[jcfrei]

Right, so in the scenario I mentioned, an update to a Google application would give this application more access to the kernel (through some backdoor) and enable it to intercept the communication of other apps. I'm asking whether this is possible or not - assuming the kernel itself cannot be modified. If that's the case then parts of the android kernel or the way android handles access to microphones, etc. might need to be hardened in the future.

[md_]

The Android security model doesn't work that way. Non-system applications can't access the kernel, minus a local EOP or something like that.

Is that your concern? And if so, why are you concerned specifically about Google apps? Any malicious app can exploit a local EOP.

[matharmin]

Google Apps are typically installed as system apps. Play Store is obvious, since it needs to be able to install/update applications without prompting. The need for other apps (e.g. Gmail) to need system-level permissions is less obvious, but most of them fail to run if you just sideload it without the permissions.

[md_]

Huh? What permissions are you referring to that the Gmail app has?

Also, if I remember right (and I'm not an Android expert, so grain of salt here), Android OS itself enforces sandboxing based on app signing keys; even the Play app can't overwrite the Signal binary without a binary signed by the same key (though conceivably it could install some other fake-Signal app that looks just like Signal and has a similar icon--but that app would not have access to your private key!).

[crowbahr]

While you are correct about the enforcement applying to Google Apps the Google Play Services has all possible permissions. I don't know if they could do something with the kernel from that alone though.

Personally I trust Android as much as I'd trust iOS... Which is to say I expect the government can get at either with physical access but only at the highest levels of government (CIA/NSA/FBI).

[md_]

True. But Play Services is effectively a part of the OS (from Google's perspective).

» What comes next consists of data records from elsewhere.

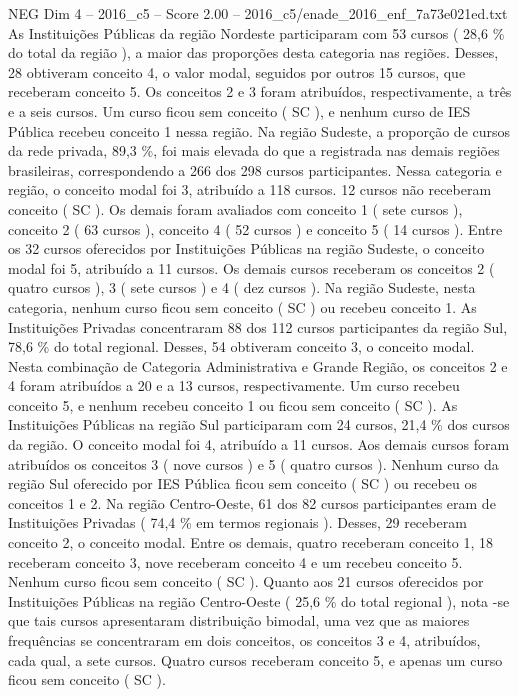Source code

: \begin{textsample}{NEG Dim 4 – 2016\_c5 – Score 2.00 – 2016\_c5/enade\_2016\_enf\_7a73e021ed.txt}
As Instituições Públicas da região Nordeste participaram com 53 cursos ( 28,6 \% do total da região ), a maior das proporções desta categoria nas regiões.
Desses, 28 obtiveram conceito 4, o valor modal, seguidos por outros 15 cursos, que receberam conceito 5.
Os conceitos 2 e 3 foram atribuídos, respectivamente, a três e a seis cursos.
Um curso ficou sem conceito ( SC ), e nenhum curso de IES Pública recebeu conceito 1 nessa região.
Na região Sudeste, a proporção de cursos da rede privada, 89,3 \%, foi mais elevada do que a registrada nas demais regiões brasileiras, correspondendo a 266 dos 298 cursos participantes.
Nessa categoria e região, o conceito modal foi 3, atribuído a 118 cursos. 12 cursos não receberam conceito ( SC ).
Os demais foram avaliados com conceito 1 ( sete cursos ), conceito 2 ( 63 cursos ), conceito 4 ( 52 cursos ) e conceito 5 ( 14 cursos ).
Entre os 32 cursos oferecidos por Instituições Públicas na região Sudeste, o conceito modal foi 5, atribuído a 11 cursos.
Os demais cursos receberam os conceitos 2 ( quatro cursos ), 3 ( sete cursos ) e 4 ( dez cursos ).
Na região Sudeste, nesta categoria, nenhum curso ficou sem conceito ( SC ) ou recebeu conceito 1.
As Instituições Privadas concentraram 88 dos 112 cursos participantes da região Sul, 78,6 \% do total regional.
Desses, 54 obtiveram conceito 3, o conceito modal.
Nesta combinação de Categoria Administrativa e Grande Região, os conceitos 2 e 4 foram atribuídos a 20 e a 13 cursos, respectivamente.
Um curso recebeu conceito 5, e nenhum recebeu conceito 1 ou ficou sem conceito ( SC ).
As Instituições Públicas na região Sul participaram com 24 cursos, 21,4 \% dos cursos da região.
O conceito modal foi 4, atribuído a 11 cursos.
Aos demais cursos foram atribuídos os conceitos 3 ( nove cursos ) e 5 ( quatro cursos ).
Nenhum curso da região Sul oferecido por IES Pública ficou sem conceito ( SC ) ou recebeu os conceitos 1 e 2.
Na região Centro-Oeste, 61 dos 82 cursos participantes eram de Instituições Privadas ( 74,4 \% em termos regionais ).
Desses, 29 receberam conceito 2, o conceito modal.
Entre os demais, quatro receberam conceito 1, 18 receberam conceito 3, nove receberam conceito 4 e um recebeu conceito 5.
Nenhum curso ficou sem conceito ( SC ).
Quanto aos 21 cursos oferecidos por Instituições Públicas na região Centro-Oeste ( 25,6 \% do total regional ), nota -se que tais cursos apresentaram distribuição bimodal, uma vez que as maiores frequências se concentraram em dois conceitos, os conceitos 3 e 4, atribuídos, cada qual, a sete cursos.
Quatro cursos receberam conceito 5, e apenas um curso ficou sem conceito ( SC ).

\end{textsample}
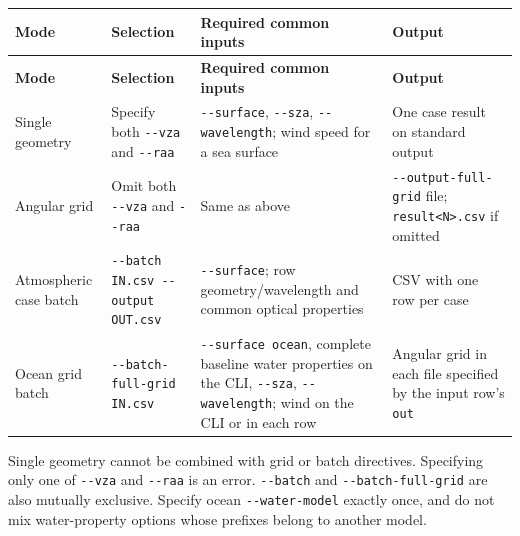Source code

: {\TableFont
\begin{longtable}{@{}>{\raggedright\arraybackslash}p{}>{\raggedright\arraybackslash}p{}>{\raggedright\arraybackslash}p{}>{\raggedright\arraybackslash}p{}@{}}
\toprule
\textbf{Mode} & \textbf{Selection} & \textbf{Required common inputs} & \textbf{Output} \\
\midrule
\endfirsthead
\toprule
\textbf{Mode} & \textbf{Selection} & \textbf{Required common inputs} & \textbf{Output} \\
\midrule
\endhead
\bottomrule
\endfoot
Single geometry & Specify both \texttt{-\allowbreak{}-\allowbreak{}vza} and \texttt{-\allowbreak{}-\allowbreak{}raa} & \texttt{-\allowbreak{}-\allowbreak{}surface}, \texttt{-\allowbreak{}-\allowbreak{}sza}, \texttt{-\allowbreak{}-\allowbreak{}wavelength}; wind speed for a sea surface & One case result on standard output \\
Angular grid & Omit both \texttt{-\allowbreak{}-\allowbreak{}vza} and \texttt{-\allowbreak{}-\allowbreak{}raa} & Same as above & \texttt{-\allowbreak{}-\allowbreak{}output-\allowbreak{}full-\allowbreak{}grid} file; \texttt{result<N>.\allowbreak{}csv} if omitted \\
Atmospheric case batch & \texttt{-\allowbreak{}-\allowbreak{}batch IN.\allowbreak{}csv -\allowbreak{}-\allowbreak{}output OUT.\allowbreak{}csv} & \texttt{-\allowbreak{}-\allowbreak{}surface}; row geometry/wavelength and common optical properties & CSV with one row per case \\
Ocean grid batch & \texttt{-\allowbreak{}-\allowbreak{}batch-\allowbreak{}full-\allowbreak{}grid IN.\allowbreak{}csv} & \texttt{-\allowbreak{}-\allowbreak{}surface ocean}, complete baseline water properties on the CLI, \texttt{-\allowbreak{}-\allowbreak{}sza}, \texttt{-\allowbreak{}-\allowbreak{}wavelength}; wind on the CLI or in each row & Angular grid in each file specified by the input row's \texttt{out} \\
\end{longtable}
}

Single geometry cannot be combined with grid or batch directives. Specifying only one of \texttt{-\allowbreak{}-\allowbreak{}vza} and \texttt{-\allowbreak{}-\allowbreak{}raa} is an error. \texttt{-\allowbreak{}-\allowbreak{}batch} and \texttt{-\allowbreak{}-\allowbreak{}batch-\allowbreak{}full-\allowbreak{}grid} are also mutually exclusive. Specify ocean \texttt{-\allowbreak{}-\allowbreak{}water-\allowbreak{}model} exactly once, and do not mix water-property options whose prefixes belong to another model.

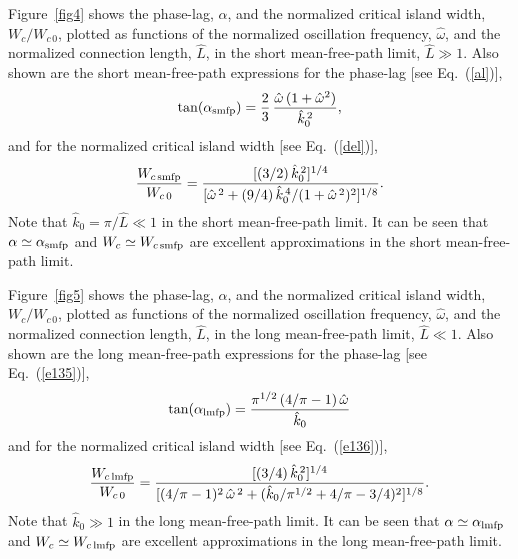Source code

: \documentclass[12pt,prb,aps]{revtex4-1}
\begin{document}
Figure~\ref{fig4} shows the phase-lag, $\alpha$, and the normalized critical island width, $W_c/W_{c\,0}$, plotted as functions of
the normalized oscillation frequency, $\hat{\omega}$, and the normalized connection length, $\hat{L}$, in the short mean-free-path
limit, $\hat{L}\gg 1$. Also shown are the short mean-free-path expressions for the phase-lag [see Eq.~(\ref{al})], 
\begin{equation}
\tan(\alpha_{\rm smfp}) = \frac{2}{3}\,\frac{\hat{\omega}\,(1+\hat{\omega}^2)}{\hat{k}_0^{\,2}},
\end{equation}
and for the normalized critical island width [see Eq.~(\ref{del})], 
\begin{equation}\label{e151}
\frac{W_{c\,{\rm smfp}}}{W_{c\,0}} = \frac{[(3/2)\,\hat{k}_0^{\,2}]^{1/4}}{[\hat{\omega}^{\,2} + (9/4)\,\hat{k}_0^{\,4}/(1+\hat{\omega}^{\,2})^2]^{1/8}}.
\end{equation}
Note that $\hat{k}_0=\pi/\hat{L}\ll 1$ in the short mean-free-path limit. 
It can be seen that $\alpha\simeq \alpha_{\rm smfp}$ and $W_c\simeq W_{c\,{\rm smfp}}$ are excellent approximations in the short mean-free-path limit. 

Figure~\ref{fig5} shows the phase-lag, $\alpha$, and the normalized critical island width, $W_c/W_{c\,0}$, plotted as functions of
the normalized oscillation frequency, $\hat{\omega}$, and the normalized connection length, $\hat{L}$, in the long mean-free-path
limit, $\hat{L}\ll 1$. Also shown are the long mean-free-path expressions for the phase-lag [see Eq.~(\ref{e135})], 
\begin{equation}
\tan(\alpha_{\rm lmfp}) = \frac{\pi^{1/2}\,(4/\pi-1)\,\hat{\omega}}{\hat{k}_0}
\end{equation}
and for the normalized critical island width [see Eq.~(\ref{e136})], 
\begin{equation}\label{e153}
\frac{W_{c\,{\rm lmfp}}}{W_{c\,0}} = \frac{[(3/4)\,\hat{k}_0^{\,2}]^{1/4}}{[(4/\pi-1)^2\,\hat{\omega}^{\,2}+(\hat{k}_0/\pi^{1/2}+4/\pi-3/4)^2]^{1/8}}.
\end{equation}
Note that $\hat{k}_0\gg 1$ in the long mean-free-path limit. 
It can be seen that $\alpha\simeq \alpha_{\rm lmfp}$ and $W_c\simeq W_{c\,{\rm lmfp}}$ are excellent approximations in the long mean-free-path limit. 
\end{document}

As you say, in both cases (iOS and Play Services) it's a commercial closed-source bundle. shrug

I don't personally spend time worrying about that, given that Google and Apple's code is probably better reviewed than some random open source app, but some people like to nerd out about such things.

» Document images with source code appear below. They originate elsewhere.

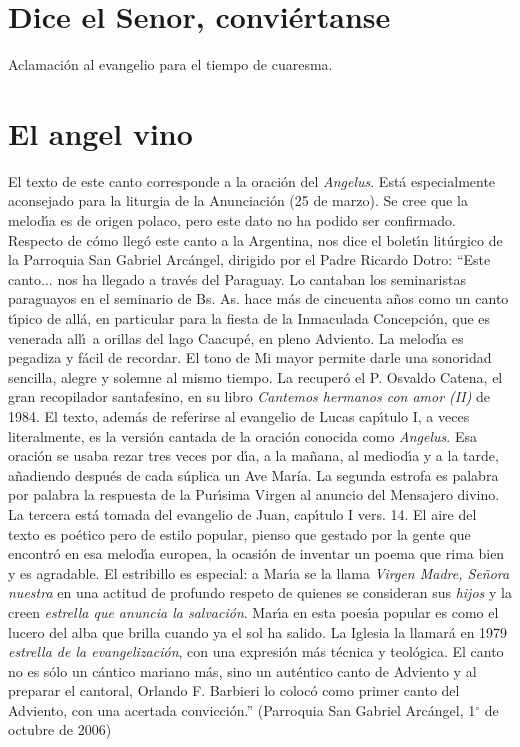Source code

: \documentclass[landscape,12pt]{report}
\begin{document}
\section*{\small Dice el Senor, convi\'ertanse} \noindent\footnotesize 
Aclamaci\'on al evangelio para el tiempo de cuaresma. 
\section*{\small El angel vino} \noindent\footnotesize El texto de este canto corresponde a la oraci\'on del \textit{Angelus}. Est\'a especialmente aconsejado para la liturgia de la Anunciaci\'on (25 de marzo). Se cree que la melod\'\i a es de origen polaco, pero este dato no ha podido ser confirmado. Respecto de c\'omo lleg\'o este canto a la Argentina, nos dice el bolet\'\i n lit\'urgico de la Parroquia San Gabriel Arc\'angel, dirigido por el Padre Ricardo Dotro: ``Este canto... nos ha llegado a trav\'es del Paraguay. Lo cantaban los seminaristas paraguayos en el seminario de Bs. As. hace m\'as de cincuenta a\~nos como un canto t\'\i pico de all\'a, en particular para la fiesta de la Inmaculada Concepción, que es venerada all\'\i\ a orillas del lago Caacup\'e, en pleno Adviento. La melod\'\i a es pegadiza y f\'acil de recordar. El tono de Mi mayor permite darle una sonoridad sencilla, alegre y solemne al mismo tiempo. La recuper\'o el P. Osvaldo Catena, el gran recopilador santafesino, en su libro \textit{
Cantemos hermanos con amor (II)} de 1984. El texto, adem\'as de referirse al evangelio de Lucas cap\'\i tulo I, a veces literalmente, es la versi\'on cantada de la oraci\'on conocida como \textit{Angelus}. Esa oraci\'on se usaba rezar tres veces por d\'\i a, a la ma\~nana, al mediod\'\i a y a la tarde, a\~nadiendo despu\'es de cada s\'uplica un Ave María. La segunda estrofa es palabra por palabra la respuesta de la Pur\'\i sima Virgen al anuncio del Mensajero divino. La tercera est\'a tomada del evangelio de Juan, cap\'\i tulo I vers. 14. El aire del texto es po\'etico pero de estilo popular, pienso que gestado por la gente que encontr\'o en esa melod\'\i a europea, la ocasi\'on de inventar un poema que rima bien y es agradable. El estribillo es especial: a Mar\'\i a se la llama \textit{Virgen Madre, Se\~nora nuestra} en una actitud de profundo respeto de quienes se consideran sus \textit{hijos} y la creen \textit{estrella que anuncia la salvaci\'on}. Mar\'\i a en esta poes\'\i a popular es como el lucero 
del alba que brilla cuando ya el sol ha salido. La Iglesia la llamar\'a en 1979 \textit{estrella de la evangelización}, con una expresi\'on m\'as t\'ecnica y teol\'ogica. El canto no es s\'olo un c\'antico mariano m\'as, sino un aut\'entico canto de Adviento y al preparar el cantoral, Orlando F. Barbieri lo coloc\'o como primer canto del Adviento, con una acertada convicci\'on.'' (Parroquia San Gabriel Arc\'angel, 1$^\circ$ de octubre de 2006)
\end{document}

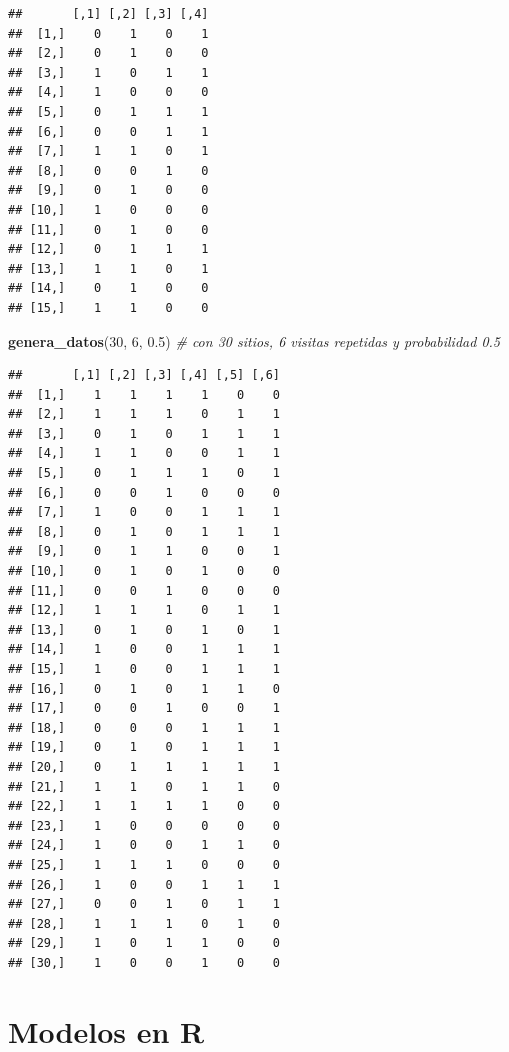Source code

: \documentclass[
]{book}
\newenvironment{Shaded}{\begin{snugshade}}{\end{snugshade}}
\newcommand{\CommentTok}[1]{\textcolor[rgb]{0.56,0.35,0.01}{\textit{#1}}}
\newcommand{\DecValTok}[1]{\textcolor[rgb]{0.00,0.00,0.81}{#1}}
\newcommand{\FloatTok}[1]{\textcolor[rgb]{0.00,0.00,0.81}{#1}}
\newcommand{\KeywordTok}[1]{\textcolor[rgb]{0.13,0.29,0.53}{\textbf{#1}}}
\newcommand{\NormalTok}[1]{#1}
\begin{document}
\begin{verbatim}
##       [,1] [,2] [,3] [,4]
##  [1,]    0    1    0    1
##  [2,]    0    1    0    0
##  [3,]    1    0    1    1
##  [4,]    1    0    0    0
##  [5,]    0    1    1    1
##  [6,]    0    0    1    1
##  [7,]    1    1    0    1
##  [8,]    0    0    1    0
##  [9,]    0    1    0    0
## [10,]    1    0    0    0
## [11,]    0    1    0    0
## [12,]    0    1    1    1
## [13,]    1    1    0    1
## [14,]    0    1    0    0
## [15,]    1    1    0    0
\end{verbatim}

\begin{Shaded}
\begin{Highlighting}[]
\KeywordTok{genera_datos}\NormalTok{(}\DecValTok{30}\NormalTok{, }\DecValTok{6}\NormalTok{, }\FloatTok{0.5}\NormalTok{) }\CommentTok{# con 30 sitios, 6 visitas repetidas y probabilidad 0.5}
\end{Highlighting}
\end{Shaded}

\begin{verbatim}
##       [,1] [,2] [,3] [,4] [,5] [,6]
##  [1,]    1    1    1    1    0    0
##  [2,]    1    1    1    0    1    1
##  [3,]    0    1    0    1    1    1
##  [4,]    1    1    0    0    1    1
##  [5,]    0    1    1    1    0    1
##  [6,]    0    0    1    0    0    0
##  [7,]    1    0    0    1    1    1
##  [8,]    0    1    0    1    1    1
##  [9,]    0    1    1    0    0    1
## [10,]    0    1    0    1    0    0
## [11,]    0    0    1    0    0    0
## [12,]    1    1    1    0    1    1
## [13,]    0    1    0    1    0    1
## [14,]    1    0    0    1    1    1
## [15,]    1    0    0    1    1    1
## [16,]    0    1    0    1    1    0
## [17,]    0    0    1    0    0    1
## [18,]    0    0    0    1    1    1
## [19,]    0    1    0    1    1    1
## [20,]    0    1    1    1    1    1
## [21,]    1    1    0    1    1    0
## [22,]    1    1    1    1    0    0
## [23,]    1    0    0    0    0    0
## [24,]    1    0    0    1    1    0
## [25,]    1    1    1    0    0    0
## [26,]    1    0    0    1    1    1
## [27,]    0    0    1    0    1    1
## [28,]    1    1    1    0    1    0
## [29,]    1    0    1    1    0    0
## [30,]    1    0    0    1    0    0
\end{verbatim}

\hypertarget{modelos-en-r}{%
\chapter{Modelos en R}\label{modelos-en-r}}
\end{document}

As you say, the FBI was eventually able to get access to the San Bernardino shooter's phone. But this isn't exclusive to the highest levels of government; it just depends on your budget: http://www.reuters.com/article/us-apple-encryption-fbi-idUSK.... It's not surprising the CIA would have a stockpile of unpatched 0days, found or bought.

I don't believe I'm worth $1m to anyone, so I feel pretty safe using both iOS and a recent, patched Android.

[crowbahr]

Totally agree with you. I like my Nexus 5x a lot. I figure that usually it's the highest levels of government who are actually willing to pay a sum like that though. I doubt the local PD is willing to dedicate 1mil to cracking a phone if you get arrested for possession of a controlled substance or something.

And it's kinda an unspoken goal of mine to, ya know, not end up on a CIA watch list. Now I know some of the concern goes around controlling so the Government doesn't get out of control but I think that we would expect a government's worth of resources able to do something as trivial as cracking a commercial phone.

[jcfrei]

> Huh? What permissions are you referring to that the Gmail app has?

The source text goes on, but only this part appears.